Dubaï en crise - Inquiétude à l'ombre des folies architecturales

Les expatriés constituent, avec la main-d’œuvre étrangère, plus de 80 % des habitants de Dubaï.
Photo: Agence France-Presse (photo) KARIM SAHIB Les expatriés constituent, avec la main-d’œuvre étrangère, plus de 80 % des habitants de Dubaï.

Dubaï — De nombreux expatriés de Dubaï ne cachaient pas hier leur inquiétude pour leur avenir, suscitée par l'annonce-surprise des difficultés financières de l'émirat après des années fastes de mégalomanie architecturale.

Dans la ville-émirat, les rues étaient bondées en ce début de week-end de la fête de l'Aïd al-Adha avec des animations spéciales dans les centres commerciaux, une forte fréquentation des lieux publics et une circulation dense.

Les établissements hôteliers ont fait le plein de clients de la région et d'ailleurs pour le week-end de quatre jours qui a débuté jeudi, au lendemain de l'annonce d'un moratoire de six mois pour les dettes de Dubai World.

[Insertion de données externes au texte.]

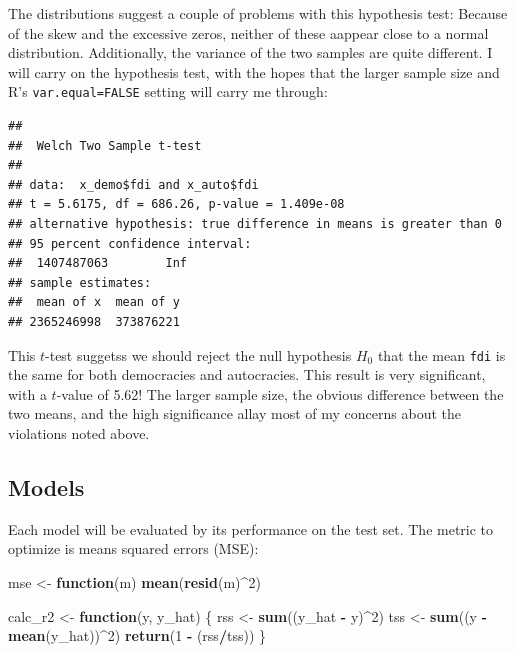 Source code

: \documentclass[11pt,]{article}
\newenvironment{Shaded}{\begin{snugshade}}{\end{snugshade}}
\newcommand{\ControlFlowTok}[1]{\textcolor[rgb]{0.13,0.29,0.53}{\textbf{#1}}}
\newcommand{\DataTypeTok}[1]{\textcolor[rgb]{0.13,0.29,0.53}{#1}}
\newcommand{\DecValTok}[1]{\textcolor[rgb]{0.00,0.00,0.81}{#1}}
\newcommand{\FloatTok}[1]{\textcolor[rgb]{0.00,0.00,0.81}{#1}}
\newcommand{\KeywordTok}[1]{\textcolor[rgb]{0.13,0.29,0.53}{\textbf{#1}}}
\newcommand{\NormalTok}[1]{#1}
\newcommand{\OperatorTok}[1]{\textcolor[rgb]{0.81,0.36,0.00}{\textbf{#1}}}
\newcommand{\OtherTok}[1]{\textcolor[rgb]{0.56,0.35,0.01}{#1}}
\newcommand{\StringTok}[1]{\textcolor[rgb]{0.31,0.60,0.02}{#1}}
\begin{document}
The distributions suggest a couple of problems with this hypothesis
test: Because of the skew and the excessive zeros, neither of these
aappear close to a normal distribution. Additionally, the variance of
the two samples are quite different. I will carry on the hypothesis
test, with the hopes that the larger sample size and R's
\texttt{var.equal=FALSE} setting will carry me through:

\begin{Shaded}
\end{Shaded}

\begin{verbatim}
## 
##  Welch Two Sample t-test
## 
## data:  x_demo$fdi and x_auto$fdi
## t = 5.6175, df = 686.26, p-value = 1.409e-08
## alternative hypothesis: true difference in means is greater than 0
## 95 percent confidence interval:
##  1407487063        Inf
## sample estimates:
##  mean of x  mean of y 
## 2365246998  373876221
\end{verbatim}

This \(t\)-test suggetss we should reject the null hypothesis \(H_0\)
that the mean \texttt{fdi} is the same for both democracies and
autocracies. This result is very significant, with a \(t\)-value of
5.62! The larger sample size, the obvious difference between the two
means, and the high significance allay most of my concerns about the
violations noted above.

\hypertarget{models}{%
\subsection{Models}\label{models}}

Each model will be evaluated by its performance on the test set. The
metric to optimize is means squared errors (MSE):

\begin{Shaded}
\begin{Highlighting}[]
\NormalTok{mse <-}\StringTok{ }\ControlFlowTok{function}\NormalTok{(m) }\KeywordTok{mean}\NormalTok{(}\KeywordTok{resid}\NormalTok{(m)}\OperatorTok{^}\DecValTok{2}\NormalTok{)}

\NormalTok{calc_r2 <-}\StringTok{ }\ControlFlowTok{function}\NormalTok{(y, y_hat) \{}
\NormalTok{    rss <-}\StringTok{ }\KeywordTok{sum}\NormalTok{((y_hat }\OperatorTok{-}\StringTok{ }\NormalTok{y)}\OperatorTok{^}\DecValTok{2}\NormalTok{)}
\NormalTok{    tss <-}\StringTok{ }\KeywordTok{sum}\NormalTok{((y }\OperatorTok{-}\StringTok{ }\KeywordTok{mean}\NormalTok{(y_hat))}\OperatorTok{^}\DecValTok{2}\NormalTok{)}
    \KeywordTok{return}\NormalTok{(}\DecValTok{1} \OperatorTok{-}\StringTok{ }\NormalTok{(rss}\OperatorTok{/}\NormalTok{tss))}
\NormalTok{\}}
\end{Highlighting}
\end{Shaded}
\end{document}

Pourtant le c¶ur n'y est pas, notamment parmi les expatriés qui constituent — avec la main-d'¶uvre étrangère — plus de 80 % des 1,7 million d'habitants l'émirat. «La situation était déjà mauvaise et j'ai été licencié cette année en raison de la crise mais là je pense que je vais commencer à faire mes valises pour aller chercher du travail ailleurs», déclare Abdel Halim Ahmad, 50 ans, un commercial syrien du secteur du bâtiment.

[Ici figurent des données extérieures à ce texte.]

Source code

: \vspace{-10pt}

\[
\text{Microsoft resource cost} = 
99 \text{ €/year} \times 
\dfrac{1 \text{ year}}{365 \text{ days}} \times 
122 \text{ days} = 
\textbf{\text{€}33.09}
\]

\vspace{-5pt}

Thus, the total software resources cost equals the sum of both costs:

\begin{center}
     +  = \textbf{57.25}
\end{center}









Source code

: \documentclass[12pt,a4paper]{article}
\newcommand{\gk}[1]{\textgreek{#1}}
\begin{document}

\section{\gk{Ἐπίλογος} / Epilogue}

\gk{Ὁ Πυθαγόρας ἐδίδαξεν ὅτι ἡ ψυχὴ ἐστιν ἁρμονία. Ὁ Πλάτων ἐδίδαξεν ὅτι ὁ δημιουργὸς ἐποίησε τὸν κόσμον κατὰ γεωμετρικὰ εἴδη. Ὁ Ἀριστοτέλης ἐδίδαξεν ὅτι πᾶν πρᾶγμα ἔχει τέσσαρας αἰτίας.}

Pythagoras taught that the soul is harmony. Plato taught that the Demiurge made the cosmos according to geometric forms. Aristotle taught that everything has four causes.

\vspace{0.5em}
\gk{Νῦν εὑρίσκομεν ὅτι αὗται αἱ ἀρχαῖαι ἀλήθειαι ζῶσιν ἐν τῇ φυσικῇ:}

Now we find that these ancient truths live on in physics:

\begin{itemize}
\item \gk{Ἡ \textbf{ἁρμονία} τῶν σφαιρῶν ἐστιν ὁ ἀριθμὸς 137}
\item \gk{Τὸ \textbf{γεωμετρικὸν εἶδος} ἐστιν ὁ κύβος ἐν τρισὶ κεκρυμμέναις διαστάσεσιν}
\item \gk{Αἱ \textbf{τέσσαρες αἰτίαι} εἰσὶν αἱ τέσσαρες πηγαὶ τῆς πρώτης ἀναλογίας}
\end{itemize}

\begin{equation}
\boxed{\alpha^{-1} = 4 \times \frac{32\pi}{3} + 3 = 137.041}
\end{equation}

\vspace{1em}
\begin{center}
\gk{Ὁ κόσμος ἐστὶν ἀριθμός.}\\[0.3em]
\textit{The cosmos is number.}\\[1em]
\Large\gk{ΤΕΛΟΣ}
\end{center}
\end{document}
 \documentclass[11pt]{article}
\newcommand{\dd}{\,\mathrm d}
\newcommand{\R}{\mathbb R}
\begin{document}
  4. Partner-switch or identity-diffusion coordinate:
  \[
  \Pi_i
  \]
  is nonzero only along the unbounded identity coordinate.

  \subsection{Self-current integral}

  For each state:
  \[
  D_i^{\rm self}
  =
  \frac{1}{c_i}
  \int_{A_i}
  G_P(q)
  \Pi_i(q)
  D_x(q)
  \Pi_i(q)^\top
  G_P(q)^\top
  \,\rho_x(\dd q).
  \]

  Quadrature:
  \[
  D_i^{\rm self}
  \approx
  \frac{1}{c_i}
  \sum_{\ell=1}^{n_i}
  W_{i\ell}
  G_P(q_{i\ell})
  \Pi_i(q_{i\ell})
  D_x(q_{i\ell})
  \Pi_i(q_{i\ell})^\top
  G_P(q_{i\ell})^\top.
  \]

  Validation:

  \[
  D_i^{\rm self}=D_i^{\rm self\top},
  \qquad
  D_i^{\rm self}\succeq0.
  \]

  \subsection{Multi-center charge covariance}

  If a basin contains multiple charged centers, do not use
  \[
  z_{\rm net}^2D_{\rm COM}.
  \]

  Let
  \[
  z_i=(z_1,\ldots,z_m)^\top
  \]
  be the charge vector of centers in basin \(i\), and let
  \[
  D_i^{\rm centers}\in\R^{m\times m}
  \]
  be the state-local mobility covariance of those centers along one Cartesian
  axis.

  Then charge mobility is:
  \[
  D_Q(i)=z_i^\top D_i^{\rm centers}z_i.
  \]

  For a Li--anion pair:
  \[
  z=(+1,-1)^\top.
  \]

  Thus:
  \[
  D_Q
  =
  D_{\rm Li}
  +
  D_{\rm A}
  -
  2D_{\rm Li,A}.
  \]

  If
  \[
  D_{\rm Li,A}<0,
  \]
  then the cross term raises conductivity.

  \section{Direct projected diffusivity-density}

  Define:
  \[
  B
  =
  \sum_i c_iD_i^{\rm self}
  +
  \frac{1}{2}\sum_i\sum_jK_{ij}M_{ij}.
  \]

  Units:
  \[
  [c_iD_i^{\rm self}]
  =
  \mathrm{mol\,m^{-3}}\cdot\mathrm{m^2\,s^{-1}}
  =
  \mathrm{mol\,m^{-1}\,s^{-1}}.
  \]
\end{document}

L'onde de choc concernant ce large conglomérat — présent notamment dans l'immobilier et la gestion des ports — s'est propagée à travers le monde, les milieux financiers s'inquiétant pour la filiale immobilière Nakheel dont une dette de 3,5 milliards $US arrivait à échéance le 14 décembre.

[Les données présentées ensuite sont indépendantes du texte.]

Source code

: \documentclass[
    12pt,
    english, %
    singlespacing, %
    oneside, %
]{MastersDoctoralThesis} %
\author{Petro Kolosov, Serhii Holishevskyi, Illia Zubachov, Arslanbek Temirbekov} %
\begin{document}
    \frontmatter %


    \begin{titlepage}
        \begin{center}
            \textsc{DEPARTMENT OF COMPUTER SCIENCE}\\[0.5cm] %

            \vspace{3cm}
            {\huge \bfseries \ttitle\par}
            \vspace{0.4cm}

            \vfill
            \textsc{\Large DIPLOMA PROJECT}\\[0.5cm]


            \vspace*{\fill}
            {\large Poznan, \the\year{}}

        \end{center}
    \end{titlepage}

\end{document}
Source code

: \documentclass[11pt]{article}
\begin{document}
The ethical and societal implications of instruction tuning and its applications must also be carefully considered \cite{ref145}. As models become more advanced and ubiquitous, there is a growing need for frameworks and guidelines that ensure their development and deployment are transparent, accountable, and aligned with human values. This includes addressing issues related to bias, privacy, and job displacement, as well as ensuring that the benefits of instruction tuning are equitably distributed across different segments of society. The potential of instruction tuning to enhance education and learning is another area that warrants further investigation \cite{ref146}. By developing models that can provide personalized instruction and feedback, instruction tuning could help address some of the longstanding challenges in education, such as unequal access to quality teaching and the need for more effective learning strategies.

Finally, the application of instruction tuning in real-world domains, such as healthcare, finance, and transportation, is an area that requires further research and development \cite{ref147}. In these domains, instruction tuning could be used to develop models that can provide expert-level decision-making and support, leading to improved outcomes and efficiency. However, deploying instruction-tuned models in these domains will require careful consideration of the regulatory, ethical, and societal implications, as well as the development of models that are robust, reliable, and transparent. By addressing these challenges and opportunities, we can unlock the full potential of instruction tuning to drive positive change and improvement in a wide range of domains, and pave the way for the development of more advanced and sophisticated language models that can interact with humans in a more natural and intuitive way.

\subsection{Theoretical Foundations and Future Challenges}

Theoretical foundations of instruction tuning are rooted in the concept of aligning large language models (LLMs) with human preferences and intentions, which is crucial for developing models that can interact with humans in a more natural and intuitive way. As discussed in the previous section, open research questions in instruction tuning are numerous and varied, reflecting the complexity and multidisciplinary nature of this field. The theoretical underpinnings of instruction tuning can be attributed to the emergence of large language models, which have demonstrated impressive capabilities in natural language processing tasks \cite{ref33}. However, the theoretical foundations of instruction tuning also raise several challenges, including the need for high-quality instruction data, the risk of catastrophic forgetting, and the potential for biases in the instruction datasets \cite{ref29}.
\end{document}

L'annonce brutale — pourtant précédée par de nombreuses assurances officielles sur la solidité de l'économie locale — est mal digérée par les expatriés. «Les mégaprojets ne seront plus financés même si le gouvernement de Dubaï, grâce à ses revenus propres, ne sera pas affecté en définitive», estime M. Ahmad.

Les projets pharaoniques se sont succédé ces dernières années: Burj Dubai, la plus haute tour au monde avec plus de 800 mètres, construction de trois îles artificielles en forme de palmier, plus grande station de ski couverte au monde...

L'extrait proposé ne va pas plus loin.